Thunderbolts es una película distinta a lo que Marvel nos tiene acostumbrados, con una esencia propia y secuencias de acción bien ejecutadas.
Desde los primeros minutos, Thunderbolts establece un tono distinto al de otras entregas del MCU. A diferencia de Eternals, que optaba por una seriedad constante, esta cinta encuentra un equilibrio eficaz entre emoción, acción y comedia. Lo más destacable es que los momentos cómicos no se sienten forzados, sino que fluyen de manera natural incluso en situaciones tensas. Esta fórmula, que recuerda al estilo de Guardianes de la Galaxia o El Escuadrón Suicida, funciona sorprendentemente bien y aporta frescura al relato sin sacrificar profundidad narrativa.
La dinámica entre los protagonistas fluye con naturalidad, aunque por momentos peca de apresurada. La cinta da por hecho que el espectador ya está familiarizado con los personajes por sus apariciones previas en el MCU. Aun así, no es indispensable haber visto todas las películas o series anteriores: Thunderbolts logra sostenerse por sí sola, con una narrativa lo suficientemente clara para el público nuevo y entretenida para los fanáticos de largo aliento.

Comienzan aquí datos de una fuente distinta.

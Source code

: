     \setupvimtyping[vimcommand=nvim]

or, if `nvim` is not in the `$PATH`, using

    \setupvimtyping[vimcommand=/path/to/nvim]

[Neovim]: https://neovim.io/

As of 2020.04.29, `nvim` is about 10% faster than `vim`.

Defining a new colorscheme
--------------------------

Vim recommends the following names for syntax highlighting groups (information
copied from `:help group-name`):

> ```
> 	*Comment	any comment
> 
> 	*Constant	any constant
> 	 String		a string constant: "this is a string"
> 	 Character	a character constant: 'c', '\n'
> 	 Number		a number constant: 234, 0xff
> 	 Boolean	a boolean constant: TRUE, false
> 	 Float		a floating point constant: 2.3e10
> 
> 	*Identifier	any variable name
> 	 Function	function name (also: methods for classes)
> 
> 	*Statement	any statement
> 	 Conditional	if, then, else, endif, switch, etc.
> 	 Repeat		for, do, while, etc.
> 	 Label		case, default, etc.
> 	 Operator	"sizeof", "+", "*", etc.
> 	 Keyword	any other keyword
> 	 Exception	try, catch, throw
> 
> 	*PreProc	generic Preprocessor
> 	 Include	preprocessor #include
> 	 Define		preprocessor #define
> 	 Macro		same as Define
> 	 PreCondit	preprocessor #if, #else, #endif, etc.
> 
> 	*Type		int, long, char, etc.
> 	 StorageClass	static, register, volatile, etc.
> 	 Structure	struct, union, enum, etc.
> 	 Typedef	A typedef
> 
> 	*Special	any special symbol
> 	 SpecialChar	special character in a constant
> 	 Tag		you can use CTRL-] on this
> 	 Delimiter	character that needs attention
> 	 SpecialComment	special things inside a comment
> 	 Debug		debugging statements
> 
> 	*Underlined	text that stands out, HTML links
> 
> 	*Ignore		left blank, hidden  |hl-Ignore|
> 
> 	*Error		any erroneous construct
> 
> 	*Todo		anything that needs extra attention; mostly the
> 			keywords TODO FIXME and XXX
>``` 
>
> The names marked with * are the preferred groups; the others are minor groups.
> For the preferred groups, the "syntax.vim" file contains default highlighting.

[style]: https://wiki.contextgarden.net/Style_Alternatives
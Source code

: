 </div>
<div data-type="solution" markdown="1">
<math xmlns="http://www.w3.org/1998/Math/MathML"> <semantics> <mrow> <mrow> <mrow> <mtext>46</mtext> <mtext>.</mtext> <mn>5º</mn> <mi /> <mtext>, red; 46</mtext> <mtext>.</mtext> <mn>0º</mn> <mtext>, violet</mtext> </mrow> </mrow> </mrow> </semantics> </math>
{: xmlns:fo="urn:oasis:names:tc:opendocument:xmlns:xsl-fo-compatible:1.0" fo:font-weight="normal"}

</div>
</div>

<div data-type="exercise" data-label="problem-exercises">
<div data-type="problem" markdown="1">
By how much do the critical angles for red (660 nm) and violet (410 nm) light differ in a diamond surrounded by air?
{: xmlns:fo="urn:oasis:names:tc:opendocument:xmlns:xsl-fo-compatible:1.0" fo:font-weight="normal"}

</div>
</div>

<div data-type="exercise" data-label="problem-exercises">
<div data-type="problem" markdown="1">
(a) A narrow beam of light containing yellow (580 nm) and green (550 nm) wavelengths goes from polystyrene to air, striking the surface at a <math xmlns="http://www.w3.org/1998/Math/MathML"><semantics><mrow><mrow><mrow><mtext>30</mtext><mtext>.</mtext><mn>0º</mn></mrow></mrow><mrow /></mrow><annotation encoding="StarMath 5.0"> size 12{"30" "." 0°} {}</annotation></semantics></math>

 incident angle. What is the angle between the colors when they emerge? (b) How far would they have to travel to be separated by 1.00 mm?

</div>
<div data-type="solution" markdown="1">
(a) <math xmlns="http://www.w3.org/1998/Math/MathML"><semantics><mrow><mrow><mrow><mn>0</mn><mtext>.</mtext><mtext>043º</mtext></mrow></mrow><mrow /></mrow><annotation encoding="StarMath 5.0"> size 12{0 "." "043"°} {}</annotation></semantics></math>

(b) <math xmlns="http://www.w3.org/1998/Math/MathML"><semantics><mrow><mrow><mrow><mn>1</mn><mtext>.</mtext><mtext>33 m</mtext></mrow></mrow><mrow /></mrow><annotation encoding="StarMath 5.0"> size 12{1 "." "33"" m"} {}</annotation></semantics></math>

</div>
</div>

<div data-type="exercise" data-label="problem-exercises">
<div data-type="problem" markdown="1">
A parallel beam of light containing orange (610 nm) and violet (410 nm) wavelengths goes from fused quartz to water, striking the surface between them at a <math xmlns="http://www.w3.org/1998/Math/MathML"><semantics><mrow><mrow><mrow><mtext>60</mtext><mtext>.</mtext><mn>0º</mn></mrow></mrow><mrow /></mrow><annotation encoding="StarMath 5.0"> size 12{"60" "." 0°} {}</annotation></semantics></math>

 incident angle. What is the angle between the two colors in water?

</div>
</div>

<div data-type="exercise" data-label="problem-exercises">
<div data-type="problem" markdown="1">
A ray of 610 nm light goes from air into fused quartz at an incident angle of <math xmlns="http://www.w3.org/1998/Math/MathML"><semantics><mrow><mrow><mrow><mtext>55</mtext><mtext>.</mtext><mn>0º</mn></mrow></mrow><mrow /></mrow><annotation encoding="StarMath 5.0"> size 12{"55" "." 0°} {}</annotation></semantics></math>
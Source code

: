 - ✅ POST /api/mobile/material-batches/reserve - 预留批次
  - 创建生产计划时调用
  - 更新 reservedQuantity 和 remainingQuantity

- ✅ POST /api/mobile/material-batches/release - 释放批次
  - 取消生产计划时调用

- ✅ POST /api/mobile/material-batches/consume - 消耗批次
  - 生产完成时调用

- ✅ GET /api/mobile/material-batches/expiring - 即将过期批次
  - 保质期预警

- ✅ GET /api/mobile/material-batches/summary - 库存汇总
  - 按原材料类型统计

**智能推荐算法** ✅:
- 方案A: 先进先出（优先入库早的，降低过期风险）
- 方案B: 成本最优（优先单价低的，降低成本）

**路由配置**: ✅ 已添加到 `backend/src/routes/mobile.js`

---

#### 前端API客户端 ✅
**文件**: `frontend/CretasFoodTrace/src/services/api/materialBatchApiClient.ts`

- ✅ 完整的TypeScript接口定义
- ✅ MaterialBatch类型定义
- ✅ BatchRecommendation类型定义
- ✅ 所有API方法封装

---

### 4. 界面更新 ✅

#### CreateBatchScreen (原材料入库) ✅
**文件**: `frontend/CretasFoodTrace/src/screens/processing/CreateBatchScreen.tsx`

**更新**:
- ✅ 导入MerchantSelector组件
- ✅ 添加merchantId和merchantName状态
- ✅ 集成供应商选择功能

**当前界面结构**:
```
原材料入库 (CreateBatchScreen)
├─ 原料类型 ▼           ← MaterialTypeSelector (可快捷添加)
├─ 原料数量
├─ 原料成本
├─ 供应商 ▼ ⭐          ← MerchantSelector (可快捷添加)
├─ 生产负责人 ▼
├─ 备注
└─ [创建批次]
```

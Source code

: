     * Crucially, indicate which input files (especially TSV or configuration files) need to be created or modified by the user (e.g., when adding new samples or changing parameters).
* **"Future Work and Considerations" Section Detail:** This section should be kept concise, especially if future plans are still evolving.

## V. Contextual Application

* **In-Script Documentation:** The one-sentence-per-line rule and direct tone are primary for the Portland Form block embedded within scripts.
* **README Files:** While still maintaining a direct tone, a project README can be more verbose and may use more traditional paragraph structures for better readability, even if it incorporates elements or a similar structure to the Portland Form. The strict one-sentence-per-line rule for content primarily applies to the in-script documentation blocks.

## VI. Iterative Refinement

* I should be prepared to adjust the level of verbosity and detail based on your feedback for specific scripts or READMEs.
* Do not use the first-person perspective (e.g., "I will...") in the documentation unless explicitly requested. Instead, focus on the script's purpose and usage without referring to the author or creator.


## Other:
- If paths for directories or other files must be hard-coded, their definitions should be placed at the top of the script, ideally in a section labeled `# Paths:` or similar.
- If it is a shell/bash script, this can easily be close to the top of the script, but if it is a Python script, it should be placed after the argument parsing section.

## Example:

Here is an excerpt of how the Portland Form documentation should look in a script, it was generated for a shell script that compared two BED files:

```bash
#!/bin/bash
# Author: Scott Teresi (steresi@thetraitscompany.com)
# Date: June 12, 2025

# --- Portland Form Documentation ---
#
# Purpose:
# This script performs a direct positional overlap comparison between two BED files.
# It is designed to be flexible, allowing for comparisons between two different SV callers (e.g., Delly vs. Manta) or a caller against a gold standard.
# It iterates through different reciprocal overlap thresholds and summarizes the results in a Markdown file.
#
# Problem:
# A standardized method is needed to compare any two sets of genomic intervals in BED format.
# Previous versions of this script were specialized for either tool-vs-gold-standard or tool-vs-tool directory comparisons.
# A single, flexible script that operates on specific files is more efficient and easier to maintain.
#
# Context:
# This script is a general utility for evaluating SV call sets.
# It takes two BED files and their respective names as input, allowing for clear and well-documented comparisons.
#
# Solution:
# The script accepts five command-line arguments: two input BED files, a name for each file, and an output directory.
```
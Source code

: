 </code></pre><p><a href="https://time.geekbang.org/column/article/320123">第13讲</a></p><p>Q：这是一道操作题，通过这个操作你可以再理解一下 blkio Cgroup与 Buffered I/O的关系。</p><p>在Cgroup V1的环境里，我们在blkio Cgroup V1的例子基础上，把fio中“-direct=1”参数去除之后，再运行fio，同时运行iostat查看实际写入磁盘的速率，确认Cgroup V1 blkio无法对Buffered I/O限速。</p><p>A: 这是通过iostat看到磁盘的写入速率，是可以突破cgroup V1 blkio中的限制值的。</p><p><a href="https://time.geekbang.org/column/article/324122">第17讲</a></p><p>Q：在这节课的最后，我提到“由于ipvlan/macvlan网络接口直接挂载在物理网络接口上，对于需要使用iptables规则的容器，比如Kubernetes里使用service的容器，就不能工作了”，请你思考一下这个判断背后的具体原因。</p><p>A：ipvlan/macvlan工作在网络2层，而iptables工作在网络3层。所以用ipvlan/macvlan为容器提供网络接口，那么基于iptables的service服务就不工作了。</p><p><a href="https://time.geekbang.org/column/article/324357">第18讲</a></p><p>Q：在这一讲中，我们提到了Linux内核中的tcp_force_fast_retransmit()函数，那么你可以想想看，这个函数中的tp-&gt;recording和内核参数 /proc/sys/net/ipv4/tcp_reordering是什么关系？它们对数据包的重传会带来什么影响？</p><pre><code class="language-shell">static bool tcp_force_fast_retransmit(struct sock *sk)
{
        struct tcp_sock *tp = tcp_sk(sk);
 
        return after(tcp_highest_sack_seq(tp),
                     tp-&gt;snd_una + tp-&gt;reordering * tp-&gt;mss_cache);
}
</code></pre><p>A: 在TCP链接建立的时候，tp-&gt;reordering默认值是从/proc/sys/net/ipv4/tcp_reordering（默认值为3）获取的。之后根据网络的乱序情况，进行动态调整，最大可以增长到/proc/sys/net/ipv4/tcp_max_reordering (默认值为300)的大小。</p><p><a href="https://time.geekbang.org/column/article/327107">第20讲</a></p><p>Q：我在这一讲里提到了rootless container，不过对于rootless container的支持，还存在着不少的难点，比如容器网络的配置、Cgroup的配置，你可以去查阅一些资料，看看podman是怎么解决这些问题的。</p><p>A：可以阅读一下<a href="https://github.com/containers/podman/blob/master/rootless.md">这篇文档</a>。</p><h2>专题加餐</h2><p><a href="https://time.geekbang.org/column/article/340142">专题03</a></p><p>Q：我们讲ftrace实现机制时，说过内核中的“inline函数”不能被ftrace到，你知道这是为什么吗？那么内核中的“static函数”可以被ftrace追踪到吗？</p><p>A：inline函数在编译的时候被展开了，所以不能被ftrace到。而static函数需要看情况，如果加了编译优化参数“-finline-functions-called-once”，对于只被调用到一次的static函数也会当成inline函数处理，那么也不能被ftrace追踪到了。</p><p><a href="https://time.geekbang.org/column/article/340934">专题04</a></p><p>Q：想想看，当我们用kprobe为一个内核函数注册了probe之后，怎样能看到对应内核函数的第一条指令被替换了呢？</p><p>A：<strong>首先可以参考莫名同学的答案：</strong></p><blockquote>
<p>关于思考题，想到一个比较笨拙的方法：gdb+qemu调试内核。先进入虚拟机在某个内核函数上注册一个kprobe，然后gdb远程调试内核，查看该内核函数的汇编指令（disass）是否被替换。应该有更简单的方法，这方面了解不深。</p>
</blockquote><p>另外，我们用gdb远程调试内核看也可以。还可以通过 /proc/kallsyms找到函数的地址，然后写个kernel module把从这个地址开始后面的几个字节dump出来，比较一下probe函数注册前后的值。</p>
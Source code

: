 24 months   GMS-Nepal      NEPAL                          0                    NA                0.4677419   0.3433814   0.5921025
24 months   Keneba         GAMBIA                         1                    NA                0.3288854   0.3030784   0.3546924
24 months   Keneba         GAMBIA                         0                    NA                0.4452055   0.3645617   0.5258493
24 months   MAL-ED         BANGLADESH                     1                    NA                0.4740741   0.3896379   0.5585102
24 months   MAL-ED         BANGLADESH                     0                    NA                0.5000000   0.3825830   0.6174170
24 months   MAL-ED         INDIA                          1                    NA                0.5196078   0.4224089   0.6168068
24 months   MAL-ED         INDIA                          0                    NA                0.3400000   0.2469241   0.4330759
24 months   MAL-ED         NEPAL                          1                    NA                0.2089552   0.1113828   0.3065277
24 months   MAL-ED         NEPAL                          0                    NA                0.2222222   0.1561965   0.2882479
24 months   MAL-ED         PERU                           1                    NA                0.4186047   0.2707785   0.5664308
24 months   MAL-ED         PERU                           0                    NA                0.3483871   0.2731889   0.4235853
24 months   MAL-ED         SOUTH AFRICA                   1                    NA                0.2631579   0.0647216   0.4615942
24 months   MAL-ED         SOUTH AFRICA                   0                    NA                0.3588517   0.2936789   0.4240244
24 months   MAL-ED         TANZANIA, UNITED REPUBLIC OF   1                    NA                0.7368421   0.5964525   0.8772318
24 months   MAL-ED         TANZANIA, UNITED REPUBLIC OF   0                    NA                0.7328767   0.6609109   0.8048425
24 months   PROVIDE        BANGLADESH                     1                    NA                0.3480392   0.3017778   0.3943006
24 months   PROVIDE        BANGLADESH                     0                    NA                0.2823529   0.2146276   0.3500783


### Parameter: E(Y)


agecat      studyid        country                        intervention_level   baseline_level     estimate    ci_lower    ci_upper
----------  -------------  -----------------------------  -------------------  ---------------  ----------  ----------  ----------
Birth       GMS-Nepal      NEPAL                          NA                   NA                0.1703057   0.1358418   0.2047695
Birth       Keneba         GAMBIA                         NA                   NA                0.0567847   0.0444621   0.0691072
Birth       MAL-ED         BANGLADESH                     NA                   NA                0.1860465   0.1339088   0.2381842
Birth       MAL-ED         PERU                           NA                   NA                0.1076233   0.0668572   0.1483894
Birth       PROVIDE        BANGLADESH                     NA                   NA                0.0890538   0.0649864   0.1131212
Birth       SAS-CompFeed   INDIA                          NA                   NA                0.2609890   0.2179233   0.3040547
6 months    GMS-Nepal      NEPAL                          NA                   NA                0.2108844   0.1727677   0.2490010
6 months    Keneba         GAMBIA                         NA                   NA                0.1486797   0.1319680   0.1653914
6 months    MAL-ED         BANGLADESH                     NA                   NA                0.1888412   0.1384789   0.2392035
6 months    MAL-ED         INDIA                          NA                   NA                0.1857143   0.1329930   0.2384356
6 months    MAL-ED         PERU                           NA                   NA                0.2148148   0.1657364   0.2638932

Sin embargo, el guión sacrifica parte del desarrollo individual para centrarse rápidamente en el conflicto y la acción. Este enfoque deja cabos sueltos, especialmente en torno al origen del equipo y del enigmático Sentry, que merecía una construcción más sólida. La excepción es Yelena Belova, cuyo estado emocional se explora con mayor profundidad. Este tratamiento permite una conexión genuina con su personaje, revelando el vacío afectivo con el que aún carga y elevando su papel como el núcleo emocional del filme.

En el apartado técnico, la película sobresale por una cámara precisa, con transiciones limpias y una ejecución que mantiene la claridad incluso en las secuencias más intensas. La inmersión visual es notable: el espectador se siente dentro de la acción sin quedar abrumado. No obstante, algunas escenas de combate en el primer acto muestran efectos visuales algo toscos, posiblemente debido al formato cinematográfico. Es de esperarse que estas imperfecciones se corrigen en la versión digital, aunque no llegan a afectar gravemente la experiencia.

En resumen, Thunderbolts se posiciona como una de las propuestas más sólidas que Marvel ha ofrecido en los últimos tiempos. Aunque no se adentra en el multiverso —tema central de esta etapa del UCM—, la cinta destaca por su narrativa compacta, sus personajes bien desarrollados y actuaciones que conectan. Ningún integrante del equipo se siente como un mero complemento; todos tienen su momento. Y, como es costumbre, la escena final y la secuencia post créditos alimentan el interés con una sola pregunta en el aire: ¿qué viene ahora para el UCM?